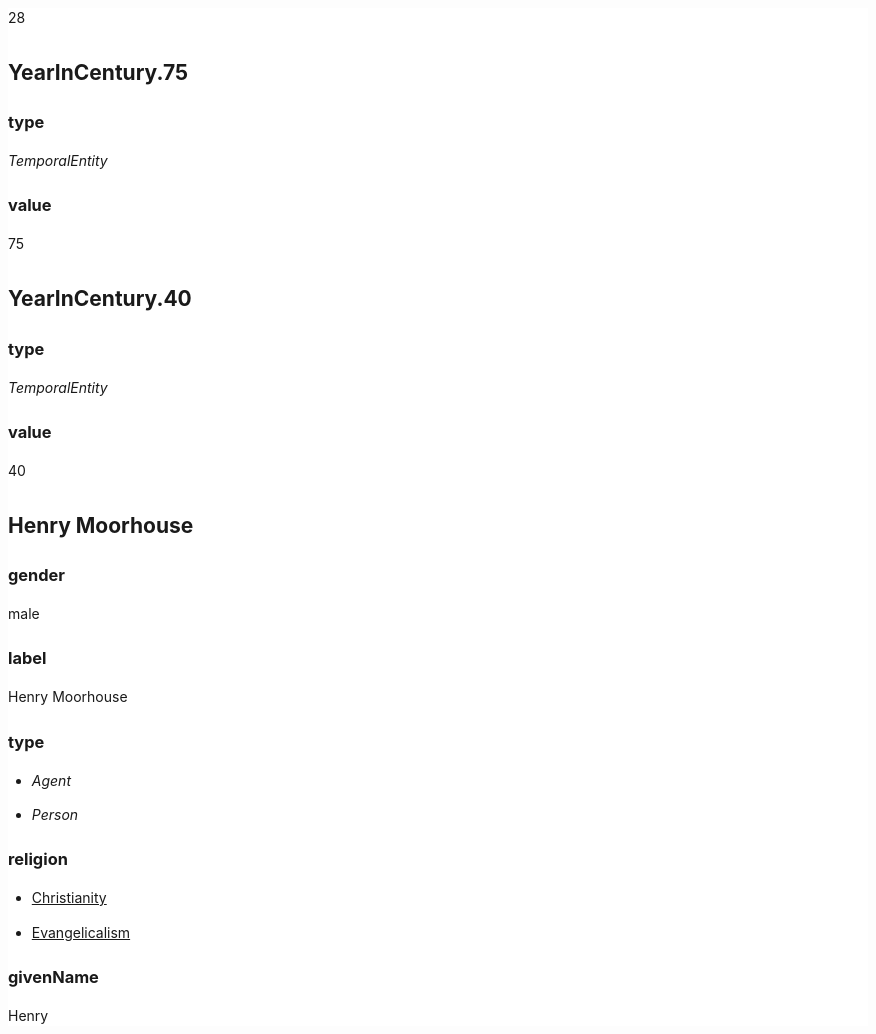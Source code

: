 
28

## YearInCentury.75

### type


*TemporalEntity*

### value


75

## YearInCentury.40

### type


*TemporalEntity*

### value


40

## Henry Moorhouse

### gender


male

### label


Henry Moorhouse

### type

 - *Agent*

 - *Person*

### religion

 - [Christianity](#Christianity)

 - [Evangelicalism](#Evangelicalism)

### givenName


Henry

→ Description of the task
Without the pictures, return the whole of the data exactly as given.

→ Response area
Source code

: 
28

## YearInCentury.75

### type


*TemporalEntity*

### value


75

## YearInCentury.40

### type


*TemporalEntity*

### value


40

## Henry Moorhouse

### gender


male

### label


Henry Moorhouse

### type

 - *Agent*

 - *Person*

### religion

 - [Christianity](#Christianity)

 - [Evangelicalism](#Evangelicalism)

### givenName


Henry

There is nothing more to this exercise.